# My van



## DOC (Nov 5, 2021)

I have owned this 1991 Hymer S555 for five years. It is a 3ltr automatic.
I have equipped it with solar panels, dual leisure batteries, satellite dish, microwave oven, inverter and many other improvements.


----------



## trevskoda (Nov 5, 2021)

Nice yogie.


----------



## wildebus (Nov 5, 2021)

A real classic


----------



## Robmac (Nov 8, 2021)

Lovely.


----------



## phillybarbour (Mar 21, 2022)

something special about that era of Hymer, they look brill.


----------



## Pudsey Bear (Mar 21, 2022)

I agree I'm not a A class lover (well I am but that's another fred   ) I just love the shape of these, very tempted to get one if we ever change vans again.


----------



## Rodders1234 (Mar 22, 2022)

Nice set up and still looking good.


----------



## Tarmacapache (Mar 23, 2022)

This is our Hymer 694, this is fiat based, we love it, it may be old but it is classy.


----------



## mariesnowgoose (Mar 24, 2022)

Tarmacapache said:


> This is our Hymer 694, this is fiat based, we love it, it may be old but it is classy.



Hmm.
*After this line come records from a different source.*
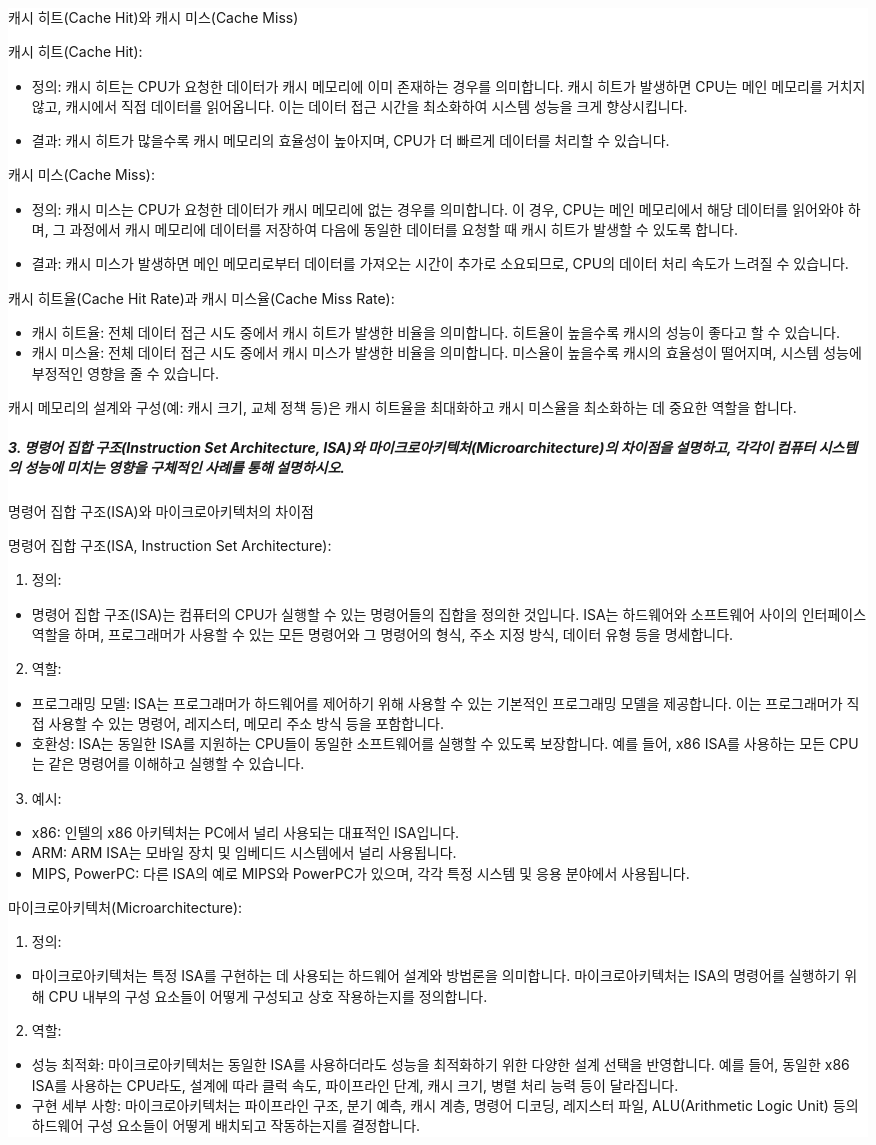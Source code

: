 캐시 히트(Cache Hit)와 캐시 미스(Cache Miss)

캐시 히트(Cache Hit):

- 정의: 캐시 히트는 CPU가 요청한 데이터가 캐시 메모리에 이미 존재하는 경우를 의미합니다. 캐시 히트가 발생하면 CPU는 메인 메모리를 거치지 않고, 캐시에서 직접 데이터를 읽어옵니다. 이는 데이터 접근 시간을 최소화하여 시스템 성능을 크게 향상시킵니다.

- 결과: 캐시 히트가 많을수록 캐시 메모리의 효율성이 높아지며, CPU가 더 빠르게 데이터를 처리할 수 있습니다.

캐시 미스(Cache Miss):

- 정의: 캐시 미스는 CPU가 요청한 데이터가 캐시 메모리에 없는 경우를 의미합니다. 이 경우, CPU는 메인 메모리에서 해당 데이터를 읽어와야 하며, 그 과정에서 캐시 메모리에 데이터를 저장하여 다음에 동일한 데이터를 요청할 때 캐시 히트가 발생할 수 있도록 합니다.

- 결과: 캐시 미스가 발생하면 메인 메모리로부터 데이터를 가져오는 시간이 추가로 소요되므로, CPU의 데이터 처리 속도가 느려질 수 있습니다.

캐시 히트율(Cache Hit Rate)과 캐시 미스율(Cache Miss Rate):

- 캐시 히트율: 전체 데이터 접근 시도 중에서 캐시 히트가 발생한 비율을 의미합니다. 히트율이 높을수록 캐시의 성능이 좋다고 할 수 있습니다.
- 캐시 미스율: 전체 데이터 접근 시도 중에서 캐시 미스가 발생한 비율을 의미합니다. 미스율이 높을수록 캐시의 효율성이 떨어지며, 시스템 성능에 부정적인 영향을 줄 수 있습니다.

캐시 메모리의 설계와 구성(예: 캐시 크기, 교체 정책 등)은 캐시 히트율을 최대화하고 캐시 미스율을 최소화하는 데 중요한 역할을 합니다.

##### 3. 명령어 집합 구조(Instruction Set Architecture, ISA)와 마이크로아키텍처(Microarchitecture)의 차이점을 설명하고, 각각이 컴퓨터 시스템의 성능에 미치는 영향을 구체적인 사례를 통해 설명하시오.

명령어 집합 구조(ISA)와 마이크로아키텍처의 차이점

명령어 집합 구조(ISA, Instruction Set Architecture):

1. 정의:

- 명령어 집합 구조(ISA)는 컴퓨터의 CPU가 실행할 수 있는 명령어들의 집합을 정의한 것입니다. ISA는 하드웨어와 소프트웨어 사이의 인터페이스 역할을 하며, 프로그래머가 사용할 수 있는 모든 명령어와 그 명령어의 형식, 주소 지정 방식, 데이터 유형 등을 명세합니다.

2. 역할:

- 프로그래밍 모델: ISA는 프로그래머가 하드웨어를 제어하기 위해 사용할 수 있는 기본적인 프로그래밍 모델을 제공합니다. 이는 프로그래머가 직접 사용할 수 있는 명령어, 레지스터, 메모리 주소 방식 등을 포함합니다.
- 호환성: ISA는 동일한 ISA를 지원하는 CPU들이 동일한 소프트웨어를 실행할 수 있도록 보장합니다. 예를 들어, x86 ISA를 사용하는 모든 CPU는 같은 명령어를 이해하고 실행할 수 있습니다.

3. 예시:

- x86: 인텔의 x86 아키텍처는 PC에서 널리 사용되는 대표적인 ISA입니다.
- ARM: ARM ISA는 모바일 장치 및 임베디드 시스템에서 널리 사용됩니다.
- MIPS, PowerPC: 다른 ISA의 예로 MIPS와 PowerPC가 있으며, 각각 특정 시스템 및 응용 분야에서 사용됩니다.

마이크로아키텍처(Microarchitecture):

1. 정의:

- 마이크로아키텍처는 특정 ISA를 구현하는 데 사용되는 하드웨어 설계와 방법론을 의미합니다. 마이크로아키텍처는 ISA의 명령어를 실행하기 위해 CPU 내부의 구성 요소들이 어떻게 구성되고 상호 작용하는지를 정의합니다.

2. 역할:

- 성능 최적화: 마이크로아키텍처는 동일한 ISA를 사용하더라도 성능을 최적화하기 위한 다양한 설계 선택을 반영합니다. 예를 들어, 동일한 x86 ISA를 사용하는 CPU라도, 설계에 따라 클럭 속도, 파이프라인 단계, 캐시 크기, 병렬 처리 능력 등이 달라집니다.
- 구현 세부 사항: 마이크로아키텍처는 파이프라인 구조, 분기 예측, 캐시 계층, 명령어 디코딩, 레지스터 파일, ALU(Arithmetic Logic Unit) 등의 하드웨어 구성 요소들이 어떻게 배치되고 작동하는지를 결정합니다.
Bee’s uncle?   

If not you won’t know what the heck I’m on about!


----------



## Tarmacapache (Apr 2, 2022)

mariesnowgoose said:


> Hmm. Bee’s uncle?
> 
> If not you won’t know what the heck I’m on about!


You got me there.


----------



## mariesnowgoose (Apr 2, 2022)

Tarmacapache said:


> You got me there.



On second thoughts, I think your van is slightly different to his


----------